Scan the listing below. Copy each line that contains "thief".

PROVIDED DATA:
⟨

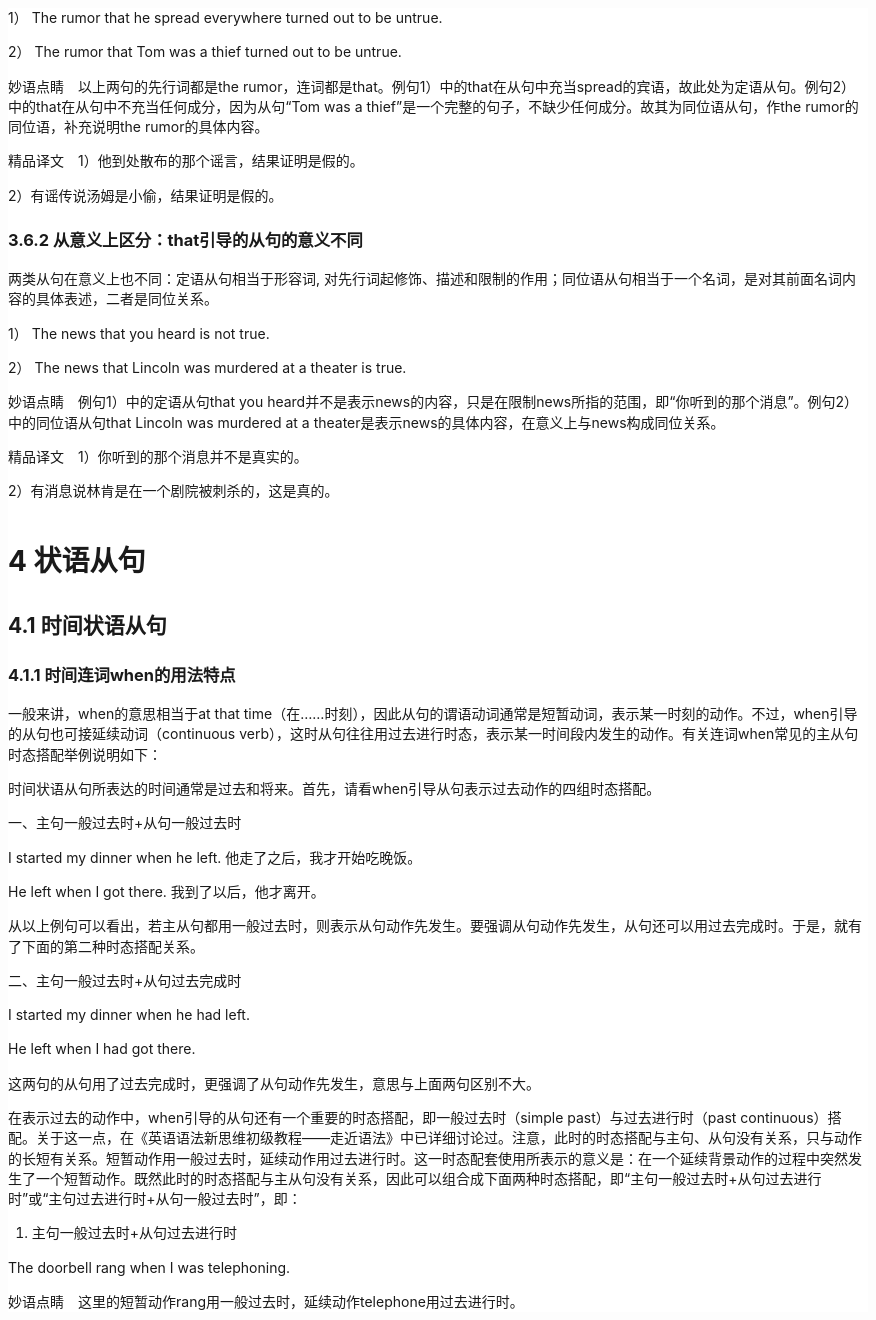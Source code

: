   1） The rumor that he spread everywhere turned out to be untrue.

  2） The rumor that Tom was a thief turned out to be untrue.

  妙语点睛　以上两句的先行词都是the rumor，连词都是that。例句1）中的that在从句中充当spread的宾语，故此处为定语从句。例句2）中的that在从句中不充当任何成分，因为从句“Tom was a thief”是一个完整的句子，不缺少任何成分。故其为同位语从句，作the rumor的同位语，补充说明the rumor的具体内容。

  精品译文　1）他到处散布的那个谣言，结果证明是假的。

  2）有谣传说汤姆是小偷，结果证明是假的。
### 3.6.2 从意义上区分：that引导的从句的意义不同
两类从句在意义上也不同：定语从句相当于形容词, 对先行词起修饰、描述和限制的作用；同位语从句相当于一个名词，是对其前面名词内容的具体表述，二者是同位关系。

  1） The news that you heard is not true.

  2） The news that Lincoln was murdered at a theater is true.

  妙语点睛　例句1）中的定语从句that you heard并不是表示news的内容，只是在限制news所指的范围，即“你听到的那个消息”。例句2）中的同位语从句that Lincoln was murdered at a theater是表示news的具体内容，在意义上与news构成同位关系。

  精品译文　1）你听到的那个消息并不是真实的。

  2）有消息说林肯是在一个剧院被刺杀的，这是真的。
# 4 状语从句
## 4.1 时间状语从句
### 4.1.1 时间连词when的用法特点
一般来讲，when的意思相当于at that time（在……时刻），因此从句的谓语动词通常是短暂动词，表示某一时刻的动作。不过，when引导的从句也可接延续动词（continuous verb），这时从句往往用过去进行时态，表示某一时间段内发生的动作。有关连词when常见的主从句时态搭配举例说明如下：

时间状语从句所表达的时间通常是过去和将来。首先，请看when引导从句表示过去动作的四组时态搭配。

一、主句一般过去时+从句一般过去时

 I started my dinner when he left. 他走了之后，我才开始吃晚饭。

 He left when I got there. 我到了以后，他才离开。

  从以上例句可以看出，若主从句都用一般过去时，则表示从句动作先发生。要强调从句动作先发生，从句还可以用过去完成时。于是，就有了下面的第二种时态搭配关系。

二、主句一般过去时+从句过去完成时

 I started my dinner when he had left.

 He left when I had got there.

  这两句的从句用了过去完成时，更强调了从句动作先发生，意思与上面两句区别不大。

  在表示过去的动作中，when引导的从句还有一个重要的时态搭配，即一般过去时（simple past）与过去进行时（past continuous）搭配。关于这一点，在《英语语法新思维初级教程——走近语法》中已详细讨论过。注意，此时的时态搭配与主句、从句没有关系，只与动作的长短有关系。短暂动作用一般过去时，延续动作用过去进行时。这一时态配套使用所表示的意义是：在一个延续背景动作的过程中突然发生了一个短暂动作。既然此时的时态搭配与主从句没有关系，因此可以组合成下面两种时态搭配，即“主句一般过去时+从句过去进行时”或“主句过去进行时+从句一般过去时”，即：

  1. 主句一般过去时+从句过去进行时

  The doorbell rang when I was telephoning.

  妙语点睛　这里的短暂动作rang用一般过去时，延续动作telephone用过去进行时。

⟩

TASK SOLUTION:
  2） The rumor that Tom was a thief turned out to be untrue.
  妙语点睛　以上两句的先行词都是the rumor，连词都是that。例句1）中的that在从句中充当spread的宾语，故此处为定语从句。例句2）中的that在从句中不充当任何成分，因为从句“Tom was a thief”是一个完整的句子，不缺少任何成分。故其为同位语从句，作the rumor的同位语，补充说明the rumor的具体内容。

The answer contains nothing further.